Protest rolników. Warszawa będzie jak twierdza. Pełna mobilizacja w policji
Protest rolników w Warszawie zbliża się wielkimi krokami. „Marsz gwiaździsty”, jak nazywają go organizatorzy, ma sparaliżować miasto. Rolnicy z całego kraju chcą zablokować drogi prowadzące do miasta. Pierwotnie protest miał odbyć się tydzień wcześniej, 20 lutego. Jednak z uwagi na trwające protesty krajowe, związkowcy przesunęli datę.
Od razu było wiadomo, że policja będzie miała ręce pełne roboty, żeby zabezpieczyć tak ogromną manifestację. Okazuje się jednak, że może być gorzej, niż przypuszczano. - Zapowiadają się, oprócz rolników, także inne grupy. Przy tego typu protestach zawsze jest dużo emocji, więc siły i środki są szacowane adekwatnie do planowanego zgromadzenia – mówi w rozmowie z o2.pl kom. Marta Gierlicka, rzeczniczka prasowa Komendy Stołecznej Policji.

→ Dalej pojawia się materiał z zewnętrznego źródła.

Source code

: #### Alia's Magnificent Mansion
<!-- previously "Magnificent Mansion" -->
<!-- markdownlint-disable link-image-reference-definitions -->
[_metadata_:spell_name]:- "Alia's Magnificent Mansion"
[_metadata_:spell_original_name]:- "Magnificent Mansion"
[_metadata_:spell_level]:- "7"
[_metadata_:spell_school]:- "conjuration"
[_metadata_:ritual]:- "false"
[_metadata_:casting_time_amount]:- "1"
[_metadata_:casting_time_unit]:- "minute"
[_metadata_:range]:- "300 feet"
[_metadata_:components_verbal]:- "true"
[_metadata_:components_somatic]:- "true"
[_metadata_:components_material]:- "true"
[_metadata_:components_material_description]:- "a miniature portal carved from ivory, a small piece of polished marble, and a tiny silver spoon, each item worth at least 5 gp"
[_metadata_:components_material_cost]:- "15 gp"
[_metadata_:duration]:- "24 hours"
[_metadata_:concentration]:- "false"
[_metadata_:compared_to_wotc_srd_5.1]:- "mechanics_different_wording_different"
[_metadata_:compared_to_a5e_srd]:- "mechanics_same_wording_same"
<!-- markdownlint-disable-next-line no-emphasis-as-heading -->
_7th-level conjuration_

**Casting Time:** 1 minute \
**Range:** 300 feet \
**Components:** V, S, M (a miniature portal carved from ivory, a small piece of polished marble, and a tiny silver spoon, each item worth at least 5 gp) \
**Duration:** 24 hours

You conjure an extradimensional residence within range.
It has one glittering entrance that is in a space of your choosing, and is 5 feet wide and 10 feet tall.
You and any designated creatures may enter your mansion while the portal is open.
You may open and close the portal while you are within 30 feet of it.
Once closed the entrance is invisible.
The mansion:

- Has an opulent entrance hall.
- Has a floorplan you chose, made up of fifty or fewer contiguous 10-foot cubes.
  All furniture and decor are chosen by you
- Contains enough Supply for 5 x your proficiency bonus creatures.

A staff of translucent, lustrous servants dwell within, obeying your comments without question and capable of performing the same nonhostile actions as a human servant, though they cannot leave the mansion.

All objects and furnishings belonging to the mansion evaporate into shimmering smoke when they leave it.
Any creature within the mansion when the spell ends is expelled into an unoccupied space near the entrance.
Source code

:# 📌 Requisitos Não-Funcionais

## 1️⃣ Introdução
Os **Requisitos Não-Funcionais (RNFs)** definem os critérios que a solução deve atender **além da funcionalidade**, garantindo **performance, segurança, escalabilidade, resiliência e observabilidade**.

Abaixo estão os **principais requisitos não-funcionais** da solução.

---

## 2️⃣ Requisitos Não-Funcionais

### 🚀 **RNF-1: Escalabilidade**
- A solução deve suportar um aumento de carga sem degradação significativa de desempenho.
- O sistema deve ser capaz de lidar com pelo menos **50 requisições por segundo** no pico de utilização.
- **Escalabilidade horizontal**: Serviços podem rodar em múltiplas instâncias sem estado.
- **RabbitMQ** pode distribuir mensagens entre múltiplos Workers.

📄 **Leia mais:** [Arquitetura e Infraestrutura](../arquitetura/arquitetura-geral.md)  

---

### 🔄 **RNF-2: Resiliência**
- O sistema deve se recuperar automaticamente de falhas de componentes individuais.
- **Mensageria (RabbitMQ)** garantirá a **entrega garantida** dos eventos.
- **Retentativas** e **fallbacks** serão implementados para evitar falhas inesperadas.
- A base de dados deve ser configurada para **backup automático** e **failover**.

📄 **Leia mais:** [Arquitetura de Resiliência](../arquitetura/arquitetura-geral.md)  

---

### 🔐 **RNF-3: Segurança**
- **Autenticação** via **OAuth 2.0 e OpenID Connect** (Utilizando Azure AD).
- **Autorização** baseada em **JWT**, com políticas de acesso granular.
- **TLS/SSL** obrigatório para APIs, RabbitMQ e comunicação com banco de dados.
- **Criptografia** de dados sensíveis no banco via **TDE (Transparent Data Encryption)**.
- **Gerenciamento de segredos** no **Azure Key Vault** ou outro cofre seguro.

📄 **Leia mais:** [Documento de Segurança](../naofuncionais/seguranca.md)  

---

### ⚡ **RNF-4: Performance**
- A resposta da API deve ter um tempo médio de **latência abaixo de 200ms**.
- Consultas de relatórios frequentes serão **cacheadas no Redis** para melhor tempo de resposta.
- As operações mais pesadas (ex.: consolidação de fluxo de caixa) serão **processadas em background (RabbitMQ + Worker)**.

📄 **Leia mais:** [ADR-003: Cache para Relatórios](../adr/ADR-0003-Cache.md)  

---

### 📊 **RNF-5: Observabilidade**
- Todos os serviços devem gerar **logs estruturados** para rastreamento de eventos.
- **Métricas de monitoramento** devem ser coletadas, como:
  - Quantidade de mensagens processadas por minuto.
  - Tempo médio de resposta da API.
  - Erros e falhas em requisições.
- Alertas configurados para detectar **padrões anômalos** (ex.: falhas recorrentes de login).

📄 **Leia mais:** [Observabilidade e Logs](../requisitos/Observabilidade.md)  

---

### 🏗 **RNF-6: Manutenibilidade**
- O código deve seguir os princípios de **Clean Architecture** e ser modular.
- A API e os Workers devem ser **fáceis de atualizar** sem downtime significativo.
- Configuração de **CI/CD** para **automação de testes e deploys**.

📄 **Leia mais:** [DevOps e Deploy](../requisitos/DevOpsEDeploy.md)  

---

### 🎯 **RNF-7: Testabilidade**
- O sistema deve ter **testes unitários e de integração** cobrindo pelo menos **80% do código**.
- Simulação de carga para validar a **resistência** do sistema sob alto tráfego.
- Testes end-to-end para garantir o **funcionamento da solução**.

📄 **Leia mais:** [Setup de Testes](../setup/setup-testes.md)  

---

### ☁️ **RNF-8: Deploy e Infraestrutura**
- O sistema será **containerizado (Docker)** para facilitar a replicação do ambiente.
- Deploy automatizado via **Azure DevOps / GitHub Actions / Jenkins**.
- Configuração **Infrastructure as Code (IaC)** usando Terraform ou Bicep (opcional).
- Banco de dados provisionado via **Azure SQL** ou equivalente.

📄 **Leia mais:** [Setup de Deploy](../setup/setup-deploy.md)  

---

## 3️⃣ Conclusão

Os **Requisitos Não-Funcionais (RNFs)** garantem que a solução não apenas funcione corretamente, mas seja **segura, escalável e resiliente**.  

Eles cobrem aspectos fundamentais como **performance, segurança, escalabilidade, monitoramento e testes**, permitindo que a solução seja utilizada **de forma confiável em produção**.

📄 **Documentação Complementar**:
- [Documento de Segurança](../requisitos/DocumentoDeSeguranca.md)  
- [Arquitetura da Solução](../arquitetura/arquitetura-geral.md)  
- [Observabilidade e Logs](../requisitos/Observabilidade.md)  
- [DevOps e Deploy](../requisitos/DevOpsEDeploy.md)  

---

Policja wydała ostrzeżenia. Jedno z nich dotyczy pow. legionowskiego:
Protest rolników, Warszawa 27 luty. Górnicy i kibice dołączą?
Kogo obawiają się policjanci? Jak donosi o2, do rolników mają dołączyć górnicy. Mowa jest nawet o kilkuset związkowcach, którzy chcą przyjechać do Warszawy, żeby walczyć o pieniądze dla swojej branży. Mowa jest też o kibicach Legii, którzy mogą chcieć dołączyć do protestujących.
Policja szykuje dwa pierścienie ochronne wokół miasta. W akcję ma zostać zaangażowanych nawet 4,5 tys. funkcjonariuszy z garnizonu warszawskiego i reszty kraju. Wśród nich będą oddziały prewencji, ale też pirotechnicy i antyterroryści. Oprócz umundurowanych patroli bezpieczeństwa będą strzegli też „tajniacy”.